▶ [Your objective]: Which of the lines in the data mention the string "viewportWidth"? List them all.

▶ [Record extracts]:
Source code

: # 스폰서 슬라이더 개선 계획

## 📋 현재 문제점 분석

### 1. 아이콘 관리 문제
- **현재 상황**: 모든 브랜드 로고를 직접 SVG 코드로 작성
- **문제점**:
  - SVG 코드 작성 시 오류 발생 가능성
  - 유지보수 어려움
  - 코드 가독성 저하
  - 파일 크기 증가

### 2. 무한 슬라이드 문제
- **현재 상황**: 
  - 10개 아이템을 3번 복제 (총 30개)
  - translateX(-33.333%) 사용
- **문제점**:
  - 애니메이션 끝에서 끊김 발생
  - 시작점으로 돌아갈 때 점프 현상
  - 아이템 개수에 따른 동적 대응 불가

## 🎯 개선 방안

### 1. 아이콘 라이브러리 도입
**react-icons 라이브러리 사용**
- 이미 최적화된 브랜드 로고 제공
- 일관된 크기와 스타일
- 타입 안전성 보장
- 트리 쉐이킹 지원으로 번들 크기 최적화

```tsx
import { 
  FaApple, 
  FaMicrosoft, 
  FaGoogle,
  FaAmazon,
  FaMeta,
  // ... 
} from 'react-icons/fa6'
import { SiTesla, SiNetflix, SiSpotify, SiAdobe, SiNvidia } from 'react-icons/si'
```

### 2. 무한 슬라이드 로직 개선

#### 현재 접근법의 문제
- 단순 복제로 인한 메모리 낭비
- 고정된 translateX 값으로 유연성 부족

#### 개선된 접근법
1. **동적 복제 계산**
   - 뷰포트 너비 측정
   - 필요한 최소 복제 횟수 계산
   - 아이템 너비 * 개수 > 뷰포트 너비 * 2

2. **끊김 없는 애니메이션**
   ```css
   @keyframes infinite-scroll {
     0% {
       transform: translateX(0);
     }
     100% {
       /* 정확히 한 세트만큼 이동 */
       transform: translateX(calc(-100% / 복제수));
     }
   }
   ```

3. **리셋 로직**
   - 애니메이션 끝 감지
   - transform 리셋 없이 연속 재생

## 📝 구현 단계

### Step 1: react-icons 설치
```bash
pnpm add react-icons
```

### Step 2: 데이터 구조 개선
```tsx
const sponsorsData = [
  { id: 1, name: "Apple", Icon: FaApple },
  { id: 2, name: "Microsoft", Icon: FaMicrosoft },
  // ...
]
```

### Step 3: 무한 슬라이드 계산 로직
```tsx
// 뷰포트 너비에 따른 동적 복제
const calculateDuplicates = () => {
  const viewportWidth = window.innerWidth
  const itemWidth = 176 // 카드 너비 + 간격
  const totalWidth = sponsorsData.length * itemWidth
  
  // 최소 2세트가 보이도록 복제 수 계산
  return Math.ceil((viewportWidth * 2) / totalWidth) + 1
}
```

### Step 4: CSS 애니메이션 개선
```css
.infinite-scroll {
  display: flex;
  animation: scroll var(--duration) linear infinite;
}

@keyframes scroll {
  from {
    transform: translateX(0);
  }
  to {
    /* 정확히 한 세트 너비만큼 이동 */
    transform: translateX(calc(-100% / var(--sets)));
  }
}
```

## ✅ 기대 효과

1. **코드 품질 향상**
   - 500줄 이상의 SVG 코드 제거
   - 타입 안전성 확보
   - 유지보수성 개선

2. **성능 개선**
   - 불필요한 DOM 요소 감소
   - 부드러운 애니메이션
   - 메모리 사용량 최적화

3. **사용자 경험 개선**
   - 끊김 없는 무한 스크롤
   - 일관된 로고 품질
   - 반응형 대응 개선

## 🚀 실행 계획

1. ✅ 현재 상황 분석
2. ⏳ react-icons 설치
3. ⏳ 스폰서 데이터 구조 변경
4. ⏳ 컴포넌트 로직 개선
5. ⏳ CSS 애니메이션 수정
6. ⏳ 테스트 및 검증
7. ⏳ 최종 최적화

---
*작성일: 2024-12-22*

▶ [Your response]:
  const viewportWidth = window.innerWidth
  return Math.ceil((viewportWidth * 2) / totalWidth) + 1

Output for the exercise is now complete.